**Exercise prompt:**
Output the data unchanged and complete, minus the images.

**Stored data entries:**

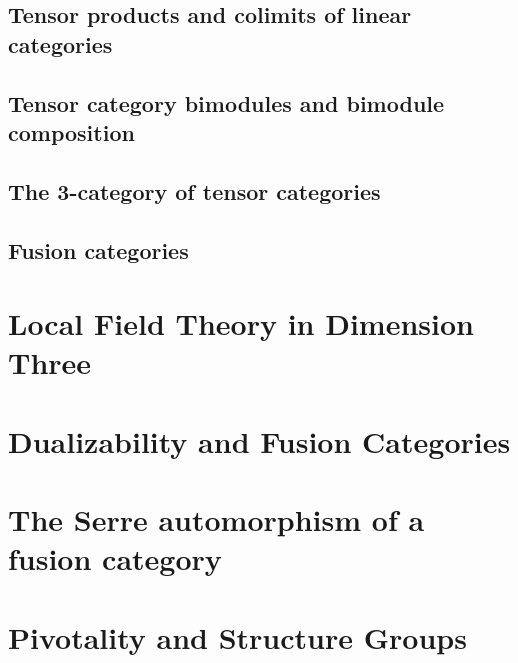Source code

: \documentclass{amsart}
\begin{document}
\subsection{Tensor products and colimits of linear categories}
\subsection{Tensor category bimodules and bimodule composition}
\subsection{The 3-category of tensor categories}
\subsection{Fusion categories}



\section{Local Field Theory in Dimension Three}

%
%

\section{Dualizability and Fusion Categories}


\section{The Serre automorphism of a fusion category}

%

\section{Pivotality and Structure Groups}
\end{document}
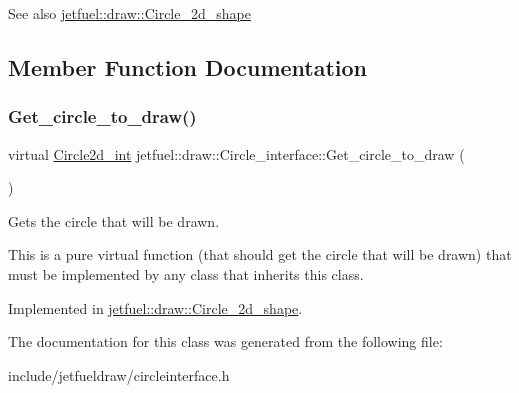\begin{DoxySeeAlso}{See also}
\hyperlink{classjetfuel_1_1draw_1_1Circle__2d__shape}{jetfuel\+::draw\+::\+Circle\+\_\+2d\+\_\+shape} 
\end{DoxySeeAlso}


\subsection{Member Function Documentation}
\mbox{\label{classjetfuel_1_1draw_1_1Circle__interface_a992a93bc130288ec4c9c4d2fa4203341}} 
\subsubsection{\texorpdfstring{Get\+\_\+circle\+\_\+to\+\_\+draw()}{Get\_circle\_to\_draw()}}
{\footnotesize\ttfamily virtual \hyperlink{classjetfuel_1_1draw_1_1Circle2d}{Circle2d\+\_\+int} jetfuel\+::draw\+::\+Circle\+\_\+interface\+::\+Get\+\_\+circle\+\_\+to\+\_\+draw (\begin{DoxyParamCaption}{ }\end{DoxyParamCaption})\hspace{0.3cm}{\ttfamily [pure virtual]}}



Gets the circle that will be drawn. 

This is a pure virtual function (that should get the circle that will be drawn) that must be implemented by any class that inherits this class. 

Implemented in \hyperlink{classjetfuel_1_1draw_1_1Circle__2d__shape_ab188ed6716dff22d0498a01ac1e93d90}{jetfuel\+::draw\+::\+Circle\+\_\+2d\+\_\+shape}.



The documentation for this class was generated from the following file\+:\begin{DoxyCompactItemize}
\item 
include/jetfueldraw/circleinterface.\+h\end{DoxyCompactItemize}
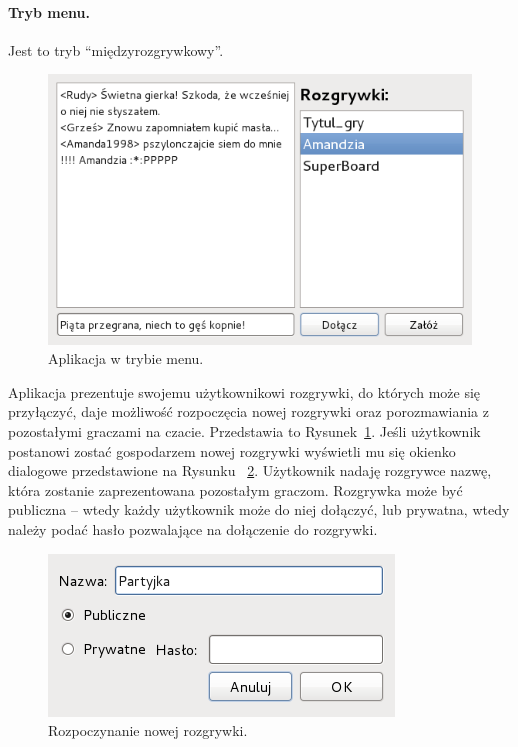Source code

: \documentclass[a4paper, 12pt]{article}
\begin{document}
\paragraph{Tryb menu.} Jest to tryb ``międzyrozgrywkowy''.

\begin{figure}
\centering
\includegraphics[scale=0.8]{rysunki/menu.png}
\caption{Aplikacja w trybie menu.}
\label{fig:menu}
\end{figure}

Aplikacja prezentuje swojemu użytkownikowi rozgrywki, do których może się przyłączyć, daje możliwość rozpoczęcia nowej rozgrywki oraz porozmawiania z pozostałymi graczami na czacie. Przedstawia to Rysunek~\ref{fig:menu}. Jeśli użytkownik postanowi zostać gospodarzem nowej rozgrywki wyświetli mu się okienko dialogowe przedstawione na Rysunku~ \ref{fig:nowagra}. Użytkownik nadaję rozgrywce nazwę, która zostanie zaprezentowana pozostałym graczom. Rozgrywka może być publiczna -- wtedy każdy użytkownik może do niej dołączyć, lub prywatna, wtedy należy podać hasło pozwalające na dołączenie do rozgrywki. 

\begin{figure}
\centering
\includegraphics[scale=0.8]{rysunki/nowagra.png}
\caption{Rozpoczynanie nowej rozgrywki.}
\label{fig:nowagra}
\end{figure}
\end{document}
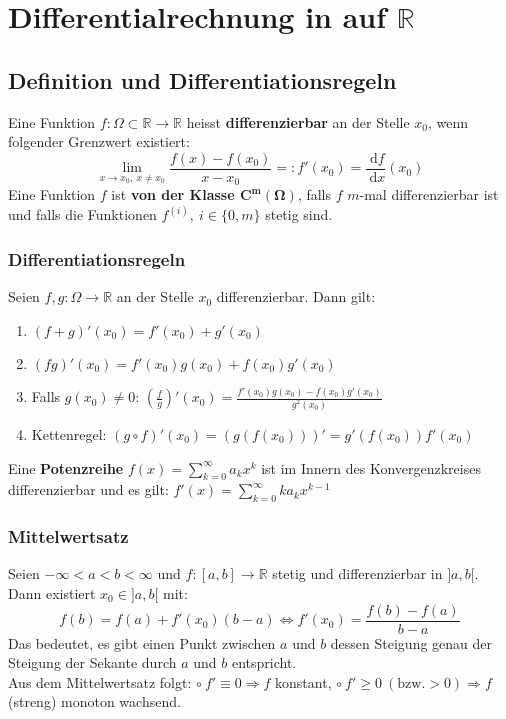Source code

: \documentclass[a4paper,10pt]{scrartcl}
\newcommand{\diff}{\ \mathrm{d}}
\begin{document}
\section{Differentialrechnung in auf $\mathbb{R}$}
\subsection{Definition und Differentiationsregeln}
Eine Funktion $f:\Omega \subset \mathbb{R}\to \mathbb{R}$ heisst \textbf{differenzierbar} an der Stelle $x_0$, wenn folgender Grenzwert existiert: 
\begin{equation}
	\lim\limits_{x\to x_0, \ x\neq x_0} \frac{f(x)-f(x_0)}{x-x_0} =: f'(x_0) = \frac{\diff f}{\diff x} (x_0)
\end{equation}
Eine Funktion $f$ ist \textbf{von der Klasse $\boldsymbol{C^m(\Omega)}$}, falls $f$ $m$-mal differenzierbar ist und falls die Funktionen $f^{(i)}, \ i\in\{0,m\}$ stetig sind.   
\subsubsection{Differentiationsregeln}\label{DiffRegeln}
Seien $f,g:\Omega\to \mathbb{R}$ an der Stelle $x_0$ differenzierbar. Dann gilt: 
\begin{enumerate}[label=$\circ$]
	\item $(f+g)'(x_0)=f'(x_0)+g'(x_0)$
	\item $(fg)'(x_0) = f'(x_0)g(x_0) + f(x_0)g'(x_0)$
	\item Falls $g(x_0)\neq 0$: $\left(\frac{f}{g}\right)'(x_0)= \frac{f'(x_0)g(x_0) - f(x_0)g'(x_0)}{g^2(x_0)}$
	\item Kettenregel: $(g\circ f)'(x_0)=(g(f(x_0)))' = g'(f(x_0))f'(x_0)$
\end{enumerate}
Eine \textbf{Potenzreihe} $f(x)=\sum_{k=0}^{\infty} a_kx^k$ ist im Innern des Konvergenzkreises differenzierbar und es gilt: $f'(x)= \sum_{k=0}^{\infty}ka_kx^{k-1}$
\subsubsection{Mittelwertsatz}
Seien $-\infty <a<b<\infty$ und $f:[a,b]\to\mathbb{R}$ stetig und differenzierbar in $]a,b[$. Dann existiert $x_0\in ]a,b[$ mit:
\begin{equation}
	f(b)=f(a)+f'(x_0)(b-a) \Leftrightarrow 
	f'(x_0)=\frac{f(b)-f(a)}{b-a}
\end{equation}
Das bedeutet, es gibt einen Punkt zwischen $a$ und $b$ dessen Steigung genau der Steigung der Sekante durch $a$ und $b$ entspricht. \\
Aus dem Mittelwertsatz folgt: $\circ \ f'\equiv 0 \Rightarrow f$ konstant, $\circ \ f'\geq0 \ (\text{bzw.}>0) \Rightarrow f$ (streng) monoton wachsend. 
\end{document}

**Solved exercise:**
Source code

: \documentclass{amsart}
\begin{document}
\subsection{Tensor products and colimits of linear categories}
\subsection{Tensor category bimodules and bimodule composition}
\subsection{The 3-category of tensor categories}
\subsection{Fusion categories}



\section{Local Field Theory in Dimension Three}

%
%

\section{Dualizability and Fusion Categories}


\section{The Serre automorphism of a fusion category}

%

\section{Pivotality and Structure Groups}
\end{document}
\begin{DoxySeeAlso}{See also}
\hyperlink{classjetfuel_1_1draw_1_1Circle__2d__shape}{jetfuel\+::draw\+::\+Circle\+\_\+2d\+\_\+shape} 
\end{DoxySeeAlso}


\subsection{Member Function Documentation}
\mbox{\label{classjetfuel_1_1draw_1_1Circle__interface_a992a93bc130288ec4c9c4d2fa4203341}} 
\subsubsection{\texorpdfstring{Get\+\_\+circle\+\_\+to\+\_\+draw()}{Get\_circle\_to\_draw()}}
{\footnotesize\ttfamily virtual \hyperlink{classjetfuel_1_1draw_1_1Circle2d}{Circle2d\+\_\+int} jetfuel\+::draw\+::\+Circle\+\_\+interface\+::\+Get\+\_\+circle\+\_\+to\+\_\+draw (\begin{DoxyParamCaption}{ }\end{DoxyParamCaption})\hspace{0.3cm}{\ttfamily [pure virtual]}}



Gets the circle that will be drawn. 

This is a pure virtual function (that should get the circle that will be drawn) that must be implemented by any class that inherits this class. 

Implemented in \hyperlink{classjetfuel_1_1draw_1_1Circle__2d__shape_ab188ed6716dff22d0498a01ac1e93d90}{jetfuel\+::draw\+::\+Circle\+\_\+2d\+\_\+shape}.



The documentation for this class was generated from the following file\+:\begin{DoxyCompactItemize}
\item 
include/jetfueldraw/circleinterface.\+h\end{DoxyCompactItemize}
Source code

: \documentclass[a4paper, 12pt]{article}
\begin{document}
\paragraph{Tryb menu.} Jest to tryb ``międzyrozgrywkowy''.

\begin{figure}
\centering
\includegraphics[scale=0.8]{rysunki/menu.png}
\caption{Aplikacja w trybie menu.}
\label{fig:menu}
\end{figure}

Aplikacja prezentuje swojemu użytkownikowi rozgrywki, do których może się przyłączyć, daje możliwość rozpoczęcia nowej rozgrywki oraz porozmawiania z pozostałymi graczami na czacie. Przedstawia to Rysunek~\ref{fig:menu}. Jeśli użytkownik postanowi zostać gospodarzem nowej rozgrywki wyświetli mu się okienko dialogowe przedstawione na Rysunku~ \ref{fig:nowagra}. Użytkownik nadaję rozgrywce nazwę, która zostanie zaprezentowana pozostałym graczom. Rozgrywka może być publiczna -- wtedy każdy użytkownik może do niej dołączyć, lub prywatna, wtedy należy podać hasło pozwalające na dołączenie do rozgrywki. 

\begin{figure}
\centering
\includegraphics[scale=0.8]{rysunki/nowagra.png}
\caption{Rozpoczynanie nowej rozgrywki.}
\label{fig:nowagra}
\end{figure}
\end{document}
Source code

: \documentclass[a4paper,10pt]{scrartcl}
\newcommand{\diff}{\ \mathrm{d}}
\begin{document}
\section{Differentialrechnung in auf $\mathbb{R}$}
\subsection{Definition und Differentiationsregeln}
Eine Funktion $f:\Omega \subset \mathbb{R}\to \mathbb{R}$ heisst \textbf{differenzierbar} an der Stelle $x_0$, wenn folgender Grenzwert existiert: 
\begin{equation}
	\lim\limits_{x\to x_0, \ x\neq x_0} \frac{f(x)-f(x_0)}{x-x_0} =: f'(x_0) = \frac{\diff f}{\diff x} (x_0)
\end{equation}
Eine Funktion $f$ ist \textbf{von der Klasse $\boldsymbol{C^m(\Omega)}$}, falls $f$ $m$-mal differenzierbar ist und falls die Funktionen $f^{(i)}, \ i\in\{0,m\}$ stetig sind.   
\subsubsection{Differentiationsregeln}\label{DiffRegeln}
Seien $f,g:\Omega\to \mathbb{R}$ an der Stelle $x_0$ differenzierbar. Dann gilt: 
\begin{enumerate}[label=$\circ$]
	\item $(f+g)'(x_0)=f'(x_0)+g'(x_0)$
	\item $(fg)'(x_0) = f'(x_0)g(x_0) + f(x_0)g'(x_0)$
	\item Falls $g(x_0)\neq 0$: $\left(\frac{f}{g}\right)'(x_0)= \frac{f'(x_0)g(x_0) - f(x_0)g'(x_0)}{g^2(x_0)}$
	\item Kettenregel: $(g\circ f)'(x_0)=(g(f(x_0)))' = g'(f(x_0))f'(x_0)$
\end{enumerate}
Eine \textbf{Potenzreihe} $f(x)=\sum_{k=0}^{\infty} a_kx^k$ ist im Innern des Konvergenzkreises differenzierbar und es gilt: $f'(x)= \sum_{k=0}^{\infty}ka_kx^{k-1}$
\subsubsection{Mittelwertsatz}
Seien $-\infty <a<b<\infty$ und $f:[a,b]\to\mathbb{R}$ stetig und differenzierbar in $]a,b[$. Dann existiert $x_0\in ]a,b[$ mit:
\begin{equation}
	f(b)=f(a)+f'(x_0)(b-a) \Leftrightarrow 
	f'(x_0)=\frac{f(b)-f(a)}{b-a}
\end{equation}
Das bedeutet, es gibt einen Punkt zwischen $a$ und $b$ dessen Steigung genau der Steigung der Sekante durch $a$ und $b$ entspricht. \\
Aus dem Mittelwertsatz folgt: $\circ \ f'\equiv 0 \Rightarrow f$ konstant, $\circ \ f'\geq0 \ (\text{bzw.}>0) \Rightarrow f$ (streng) monoton wachsend. 
\end{document}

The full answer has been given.